Что нас более всего захватывало и привлекало, так это путешествия, полеты, экспедиции. Эпопея челюскинцев, Чкалов, экспедиция Нобиле, полет Амундсена… В разные годы, но одинаково волнующие события. Переполненный, как никогда, Невский проспект в день возвращения челюскинцев. Толпа ликующих ленинградцев. Медные громы оркестров. Сыплются сверху листовки. И общий, соединяющий всех восторг! Такой же стихийный праздник достался нашим детям в счастливый апрельский день 1961 года, когда все высыпали на улицу, пели, обнимались, кричали: «Ура Гагарину!», несли самодельные плакаты: «Мы в космосе!».
«Я вспоминаю свои первые детские представления о писателе. Да и не только детские, и позже, в юности, писатель казался мне человеком необычным, удивительным не только своей способностью создавать образы живых, осязаемых людей, но и своим могуществом: он все может, значит, за все в ответе, он проникает в души людей и выражает душу времени. Исторические романисты — это, конечно, очень интересно, но это не то. Вот те, кто пишет о моих сверстниках, о том, что творится вокруг нас, — вот с таким писателем мечталось встретиться.
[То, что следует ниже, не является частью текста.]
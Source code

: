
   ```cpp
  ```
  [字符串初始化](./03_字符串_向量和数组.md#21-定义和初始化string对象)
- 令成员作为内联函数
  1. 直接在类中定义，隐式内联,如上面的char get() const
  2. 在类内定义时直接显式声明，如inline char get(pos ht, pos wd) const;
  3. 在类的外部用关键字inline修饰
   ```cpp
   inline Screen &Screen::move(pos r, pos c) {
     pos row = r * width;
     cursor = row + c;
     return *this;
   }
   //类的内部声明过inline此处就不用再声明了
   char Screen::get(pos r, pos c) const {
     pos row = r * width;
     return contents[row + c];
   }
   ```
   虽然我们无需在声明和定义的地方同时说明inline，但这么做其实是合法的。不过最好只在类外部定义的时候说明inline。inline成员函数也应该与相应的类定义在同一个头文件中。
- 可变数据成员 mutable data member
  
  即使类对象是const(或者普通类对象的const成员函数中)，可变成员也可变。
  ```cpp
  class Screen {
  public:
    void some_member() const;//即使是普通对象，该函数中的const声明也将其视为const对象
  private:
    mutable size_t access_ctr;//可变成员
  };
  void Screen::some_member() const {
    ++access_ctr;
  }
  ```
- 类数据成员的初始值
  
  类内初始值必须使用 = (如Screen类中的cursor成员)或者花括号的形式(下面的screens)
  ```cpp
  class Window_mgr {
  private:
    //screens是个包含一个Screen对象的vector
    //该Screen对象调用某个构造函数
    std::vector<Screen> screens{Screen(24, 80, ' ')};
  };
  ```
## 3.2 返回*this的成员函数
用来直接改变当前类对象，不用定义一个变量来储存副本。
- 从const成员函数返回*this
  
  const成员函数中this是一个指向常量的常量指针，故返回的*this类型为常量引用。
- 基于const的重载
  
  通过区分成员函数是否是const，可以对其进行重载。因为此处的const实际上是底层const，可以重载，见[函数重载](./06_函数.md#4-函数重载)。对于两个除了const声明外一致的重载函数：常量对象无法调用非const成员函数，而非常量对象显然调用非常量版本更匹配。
Такие люди, казалось нам, владели всеми тайнами грядущего».
«Когда Гранину было лет четырнадцать, он написал первый рассказ. Сам рассказ не сохранился, да и названия его Гранин не запомнил. Но о чем бы вы думали идет в нем речь? Ни более ни менее как о писательской судьбе! Старый писатель всю свою жизнь прожил для творчества, для литературы. Что бы у него ни случилось, всегда все становилось элементом сюжета. Он как будто сам не жил, а все свое личное бытие строил как материал для книг. Даже смерть сына он рассматривал как сюжет для художественного произведения. И вот жизнь прожита; она вся переплавлена в книги, а у самого автора уже больше ничего не осталось, и с ужасом он убеждается в том, что и жизнь ушла и писать больше не о чем. И он решает уйти из жизни. Весь рассказ построен в виде рукописи, якобы найденной у постели старого писателя, покончившего самоубийством. Нет надобности доказывать всю наивную литературность этого опыта. Что мог знать четырнадцатилетний мальчик о драме писателя?»
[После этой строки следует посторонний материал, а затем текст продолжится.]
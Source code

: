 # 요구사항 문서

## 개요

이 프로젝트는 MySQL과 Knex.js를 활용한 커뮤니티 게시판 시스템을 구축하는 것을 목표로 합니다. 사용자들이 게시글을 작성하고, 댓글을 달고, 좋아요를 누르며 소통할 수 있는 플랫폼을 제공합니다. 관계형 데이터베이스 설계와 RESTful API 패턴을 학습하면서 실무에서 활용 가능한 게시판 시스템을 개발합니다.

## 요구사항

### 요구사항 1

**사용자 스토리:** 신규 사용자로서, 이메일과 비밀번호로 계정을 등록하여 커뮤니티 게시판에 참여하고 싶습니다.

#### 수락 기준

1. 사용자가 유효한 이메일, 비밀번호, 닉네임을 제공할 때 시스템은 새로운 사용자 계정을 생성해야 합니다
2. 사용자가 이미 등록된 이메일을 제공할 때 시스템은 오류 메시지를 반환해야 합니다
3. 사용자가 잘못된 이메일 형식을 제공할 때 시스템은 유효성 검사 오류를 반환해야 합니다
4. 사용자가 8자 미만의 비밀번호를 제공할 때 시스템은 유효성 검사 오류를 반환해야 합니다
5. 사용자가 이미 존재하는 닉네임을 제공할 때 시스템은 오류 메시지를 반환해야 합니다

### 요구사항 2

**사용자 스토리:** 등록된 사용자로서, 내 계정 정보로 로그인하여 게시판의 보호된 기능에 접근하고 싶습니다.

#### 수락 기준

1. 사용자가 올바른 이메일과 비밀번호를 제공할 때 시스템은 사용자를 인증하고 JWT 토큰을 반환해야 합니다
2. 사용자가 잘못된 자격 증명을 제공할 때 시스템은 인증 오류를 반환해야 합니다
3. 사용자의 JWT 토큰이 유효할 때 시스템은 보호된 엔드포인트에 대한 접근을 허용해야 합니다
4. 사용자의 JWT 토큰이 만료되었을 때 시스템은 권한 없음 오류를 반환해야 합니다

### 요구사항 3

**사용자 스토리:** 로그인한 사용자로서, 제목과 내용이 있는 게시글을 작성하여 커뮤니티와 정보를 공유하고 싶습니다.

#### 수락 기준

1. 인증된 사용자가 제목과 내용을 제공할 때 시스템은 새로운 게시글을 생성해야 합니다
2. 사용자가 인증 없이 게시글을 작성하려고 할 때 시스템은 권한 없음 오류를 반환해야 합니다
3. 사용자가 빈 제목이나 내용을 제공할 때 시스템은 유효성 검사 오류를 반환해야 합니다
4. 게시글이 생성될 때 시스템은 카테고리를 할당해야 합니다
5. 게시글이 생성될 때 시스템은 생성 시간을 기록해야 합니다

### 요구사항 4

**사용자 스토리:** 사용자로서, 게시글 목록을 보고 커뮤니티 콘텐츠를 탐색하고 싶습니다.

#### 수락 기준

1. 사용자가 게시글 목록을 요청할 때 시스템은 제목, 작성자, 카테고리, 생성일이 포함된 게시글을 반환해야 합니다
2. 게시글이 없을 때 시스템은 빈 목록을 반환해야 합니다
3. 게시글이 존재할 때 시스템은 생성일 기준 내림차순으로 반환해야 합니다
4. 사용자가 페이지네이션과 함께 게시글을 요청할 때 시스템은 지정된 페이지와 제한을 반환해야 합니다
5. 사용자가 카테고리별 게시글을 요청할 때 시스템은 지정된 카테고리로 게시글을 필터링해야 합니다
«Мать никого не боялась, кроме фининспектора. Портниха, то есть кустарь, должен быть зарегистрирован и платить налоги. Быть кустарем значило стать человеком не совсем советским, нечто вроде нэпмана, окончательно испортить анкету для детей, мало того, что отец сослан — слава богу, об этом пока не дознались соседи — так еще мать кустарь-одиночка. Прицеп-то какой — одиночка. Вызов всему строю советскому, коллективистскому, сплоченному.
Коммуналка была худшим из всех созданий Советской власти. Насильно согнанные в одну квартиру разные семьи день и ночь должны были находиться на виду друг у друга. Ни одна перегородка не спасала от соседских ушей. Было известно, что готовили, что покупали, ночная жизнь наутро обсуждалась, подслушивали, подглядывали, вызнавали про любовные шашни. Призывы к бдительности. Вся жизнь проходила на виду. Я не мог уединиться, всюду меня доставала злоба совместной жизни. Казалось, эту тесноту насаждают специально, так сподручнее следить, загружать души дрязгами, чтобы поменьше задумывались. «Коммуналка несет государеву службу. — Так один из жильцов, доцент Зайкин, пояснял мне. — Трудящийся с работы домой не торопится. Всяк живет тут под присмотром, чтобы никто не отставал по дороге к социализму».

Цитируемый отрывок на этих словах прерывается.